La Suisse suspend un accord de normalisation avec la Libye

La Suisse a suspendu, mercredi, l’accord de normalisation des relations signé en août avec Tripoli pour mettre fin aux tensions diplomatiques nées de l’arrestation à Genève d’un des fils de Mouammar Kadhafi, en raison du manque de «collaboration» de la Libye. «Il est notoire que Tripoli refuse toute collaboration. Les deux ressortissants suisses, enlevés en violation du droit international, sont retenus dans un lieu inconnu à ce jour en Libye», a indiqué le porte-parole du gouvernement suisse André Simonazzi.
«Le Conseil fédéral a en conséquence décidé de suspendre l’accord signé à Tripoli le 20 août 2009», a-t-il ajouté lors d’une conférence de presse.
L’accord avait été signé lors d’une visite éclair dans la capitale libyenne du président de la Confédération Hans-Rudolf Merz.

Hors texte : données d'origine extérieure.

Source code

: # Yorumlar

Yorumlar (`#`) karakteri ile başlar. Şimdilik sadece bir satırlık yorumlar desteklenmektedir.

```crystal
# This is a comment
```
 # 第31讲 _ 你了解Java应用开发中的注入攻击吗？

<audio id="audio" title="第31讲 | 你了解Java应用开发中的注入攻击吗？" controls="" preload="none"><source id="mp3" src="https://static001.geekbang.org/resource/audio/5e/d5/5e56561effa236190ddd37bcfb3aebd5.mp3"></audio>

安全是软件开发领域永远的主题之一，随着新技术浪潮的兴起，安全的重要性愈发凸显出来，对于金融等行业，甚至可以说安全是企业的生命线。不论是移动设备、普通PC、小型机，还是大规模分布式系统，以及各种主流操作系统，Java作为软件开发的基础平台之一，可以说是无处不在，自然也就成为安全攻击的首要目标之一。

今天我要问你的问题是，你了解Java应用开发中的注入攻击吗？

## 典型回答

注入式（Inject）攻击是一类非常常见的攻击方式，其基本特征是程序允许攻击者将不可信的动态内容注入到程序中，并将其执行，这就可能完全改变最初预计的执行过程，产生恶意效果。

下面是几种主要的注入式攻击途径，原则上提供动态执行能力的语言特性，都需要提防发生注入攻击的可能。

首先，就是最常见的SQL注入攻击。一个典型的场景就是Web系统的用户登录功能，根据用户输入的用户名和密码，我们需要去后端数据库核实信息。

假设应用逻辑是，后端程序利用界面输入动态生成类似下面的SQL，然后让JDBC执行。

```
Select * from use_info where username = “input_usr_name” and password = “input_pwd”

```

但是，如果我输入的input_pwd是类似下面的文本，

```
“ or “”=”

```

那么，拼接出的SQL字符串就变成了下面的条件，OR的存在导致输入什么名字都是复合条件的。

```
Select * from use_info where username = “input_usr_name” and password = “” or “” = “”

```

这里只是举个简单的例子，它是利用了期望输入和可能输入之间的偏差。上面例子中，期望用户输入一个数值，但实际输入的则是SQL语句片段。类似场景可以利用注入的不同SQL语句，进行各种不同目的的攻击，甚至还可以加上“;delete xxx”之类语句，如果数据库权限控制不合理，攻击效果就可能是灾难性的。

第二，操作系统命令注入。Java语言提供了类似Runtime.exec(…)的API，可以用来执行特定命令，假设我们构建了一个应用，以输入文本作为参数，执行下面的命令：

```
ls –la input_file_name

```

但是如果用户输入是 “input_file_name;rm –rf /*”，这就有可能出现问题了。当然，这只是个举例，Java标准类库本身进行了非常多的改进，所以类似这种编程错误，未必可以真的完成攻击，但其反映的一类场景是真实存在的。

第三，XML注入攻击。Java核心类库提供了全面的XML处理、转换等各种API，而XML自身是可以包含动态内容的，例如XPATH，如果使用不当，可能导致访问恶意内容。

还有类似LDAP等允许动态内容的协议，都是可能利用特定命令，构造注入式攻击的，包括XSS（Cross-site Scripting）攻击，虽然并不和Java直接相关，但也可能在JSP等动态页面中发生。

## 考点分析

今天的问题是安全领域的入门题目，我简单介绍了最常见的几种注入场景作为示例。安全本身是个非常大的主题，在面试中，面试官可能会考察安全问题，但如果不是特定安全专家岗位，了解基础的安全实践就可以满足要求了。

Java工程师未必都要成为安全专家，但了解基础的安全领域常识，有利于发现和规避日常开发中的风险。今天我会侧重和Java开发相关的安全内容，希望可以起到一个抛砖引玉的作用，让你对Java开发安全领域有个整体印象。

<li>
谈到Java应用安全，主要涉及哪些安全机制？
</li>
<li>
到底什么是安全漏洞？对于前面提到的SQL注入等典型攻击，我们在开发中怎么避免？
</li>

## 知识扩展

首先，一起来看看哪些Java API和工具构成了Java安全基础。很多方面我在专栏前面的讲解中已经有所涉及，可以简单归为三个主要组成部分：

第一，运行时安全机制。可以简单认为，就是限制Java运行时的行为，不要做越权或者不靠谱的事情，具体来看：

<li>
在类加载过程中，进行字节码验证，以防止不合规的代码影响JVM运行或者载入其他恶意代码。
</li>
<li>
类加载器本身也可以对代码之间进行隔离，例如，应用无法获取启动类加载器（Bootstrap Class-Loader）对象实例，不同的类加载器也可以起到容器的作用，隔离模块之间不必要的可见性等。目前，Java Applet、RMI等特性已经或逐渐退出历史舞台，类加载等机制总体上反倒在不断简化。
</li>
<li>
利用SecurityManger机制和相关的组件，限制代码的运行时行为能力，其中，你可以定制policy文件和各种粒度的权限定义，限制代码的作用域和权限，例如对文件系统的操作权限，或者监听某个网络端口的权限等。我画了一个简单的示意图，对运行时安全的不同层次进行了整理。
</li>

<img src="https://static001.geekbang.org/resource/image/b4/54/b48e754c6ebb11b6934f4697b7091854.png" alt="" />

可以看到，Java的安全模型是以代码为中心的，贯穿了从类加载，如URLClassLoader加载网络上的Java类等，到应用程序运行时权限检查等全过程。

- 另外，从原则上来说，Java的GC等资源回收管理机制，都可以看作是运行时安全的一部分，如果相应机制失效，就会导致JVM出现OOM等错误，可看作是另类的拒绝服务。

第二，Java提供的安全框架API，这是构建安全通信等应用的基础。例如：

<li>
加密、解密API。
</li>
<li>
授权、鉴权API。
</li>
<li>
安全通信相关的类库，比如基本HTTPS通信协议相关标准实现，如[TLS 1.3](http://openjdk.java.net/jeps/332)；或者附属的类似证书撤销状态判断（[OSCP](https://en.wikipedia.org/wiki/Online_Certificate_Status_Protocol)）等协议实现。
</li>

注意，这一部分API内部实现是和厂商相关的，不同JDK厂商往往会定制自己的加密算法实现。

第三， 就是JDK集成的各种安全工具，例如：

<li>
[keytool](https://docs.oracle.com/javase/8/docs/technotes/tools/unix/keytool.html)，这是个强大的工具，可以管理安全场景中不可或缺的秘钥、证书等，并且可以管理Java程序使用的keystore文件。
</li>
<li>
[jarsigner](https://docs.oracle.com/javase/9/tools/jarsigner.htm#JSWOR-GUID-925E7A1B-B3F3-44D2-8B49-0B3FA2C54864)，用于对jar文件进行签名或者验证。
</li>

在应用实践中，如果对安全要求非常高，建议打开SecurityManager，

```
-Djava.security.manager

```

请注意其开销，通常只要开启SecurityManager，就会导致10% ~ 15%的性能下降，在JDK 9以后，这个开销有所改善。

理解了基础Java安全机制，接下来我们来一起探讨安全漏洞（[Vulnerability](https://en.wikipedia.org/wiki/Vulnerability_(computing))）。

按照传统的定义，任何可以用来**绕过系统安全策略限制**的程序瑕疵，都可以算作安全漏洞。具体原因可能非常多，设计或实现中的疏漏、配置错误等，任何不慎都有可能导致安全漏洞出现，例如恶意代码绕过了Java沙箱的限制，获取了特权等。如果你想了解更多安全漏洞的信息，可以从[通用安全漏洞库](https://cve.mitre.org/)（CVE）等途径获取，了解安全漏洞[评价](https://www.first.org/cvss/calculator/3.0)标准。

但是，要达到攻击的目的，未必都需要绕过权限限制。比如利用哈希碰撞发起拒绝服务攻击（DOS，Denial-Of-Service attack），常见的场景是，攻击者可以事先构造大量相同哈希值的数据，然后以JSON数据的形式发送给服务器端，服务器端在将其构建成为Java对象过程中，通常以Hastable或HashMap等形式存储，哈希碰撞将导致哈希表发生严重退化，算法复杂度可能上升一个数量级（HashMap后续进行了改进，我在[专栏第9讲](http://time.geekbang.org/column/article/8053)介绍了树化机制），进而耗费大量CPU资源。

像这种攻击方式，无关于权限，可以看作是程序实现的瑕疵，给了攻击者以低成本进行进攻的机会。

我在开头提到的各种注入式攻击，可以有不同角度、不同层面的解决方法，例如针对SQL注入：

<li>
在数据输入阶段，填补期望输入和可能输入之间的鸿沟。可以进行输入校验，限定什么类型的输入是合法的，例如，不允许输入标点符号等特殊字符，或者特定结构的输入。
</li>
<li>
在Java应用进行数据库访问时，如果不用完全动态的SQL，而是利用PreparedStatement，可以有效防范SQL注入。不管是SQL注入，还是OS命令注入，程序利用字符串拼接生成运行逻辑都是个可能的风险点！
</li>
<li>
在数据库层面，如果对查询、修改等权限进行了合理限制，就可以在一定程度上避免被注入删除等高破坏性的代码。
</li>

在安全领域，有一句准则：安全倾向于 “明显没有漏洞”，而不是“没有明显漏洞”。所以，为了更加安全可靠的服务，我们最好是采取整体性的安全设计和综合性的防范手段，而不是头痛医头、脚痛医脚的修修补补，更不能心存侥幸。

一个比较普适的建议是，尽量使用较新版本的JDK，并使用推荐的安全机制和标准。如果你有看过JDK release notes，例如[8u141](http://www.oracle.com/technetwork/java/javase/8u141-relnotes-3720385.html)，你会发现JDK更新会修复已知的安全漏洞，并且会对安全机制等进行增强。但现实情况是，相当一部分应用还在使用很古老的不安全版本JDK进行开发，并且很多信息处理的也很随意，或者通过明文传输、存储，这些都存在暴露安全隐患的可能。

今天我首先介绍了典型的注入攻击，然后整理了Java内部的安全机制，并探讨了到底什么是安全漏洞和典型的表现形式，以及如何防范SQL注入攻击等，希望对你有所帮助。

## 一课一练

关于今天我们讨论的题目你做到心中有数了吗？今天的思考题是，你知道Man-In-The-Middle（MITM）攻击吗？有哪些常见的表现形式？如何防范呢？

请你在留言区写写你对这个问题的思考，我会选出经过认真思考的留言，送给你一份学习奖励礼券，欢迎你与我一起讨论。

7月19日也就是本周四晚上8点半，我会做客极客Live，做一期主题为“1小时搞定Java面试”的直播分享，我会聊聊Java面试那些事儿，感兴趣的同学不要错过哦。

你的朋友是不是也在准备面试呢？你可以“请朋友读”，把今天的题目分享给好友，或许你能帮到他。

Ce dernier avait alors présenté les excuses de la Suisse à la Libye pour l’arrestation musclée en juillet 2008 à Genève d’Hannibal Kadhafi, accusé de mauvais traitements sur deux domestiques.
Selon Berne, l’accord incluait la libération de deux hommes d’affaires helvétiques, retenus en Libye depuis juillet 2008 en mesure de rétorsion.
M. Merz avait également accepté de parapher un document prévoyant la normalisation des relations entre les deux pays en deux mois, soit jusqu’au 20 octobre.
Mais depuis, les relations se sont au contraire dégradées entre Berne et Tripoli, principalement en raison du sort de ces deux Suisses, dont l’un dirigeait la filiale libyenne du groupe d’ingénierie ABB et l’autre une PME helvétique.
Les deux hommes, qui étaient assignés à résidence dans la capitale libyenne, ont disparu fin septembre des écrans de la Confédération.
Tripoli a affirmé les avoir placés en «lieu sûr», juste après une rencontre entre Hans-Rudolf Merz et Mouammar Kadhafi le 23 septembre à New York, où le leader libyen avait assuré «s’engager personnellement» pour leur retour dans la Confédération.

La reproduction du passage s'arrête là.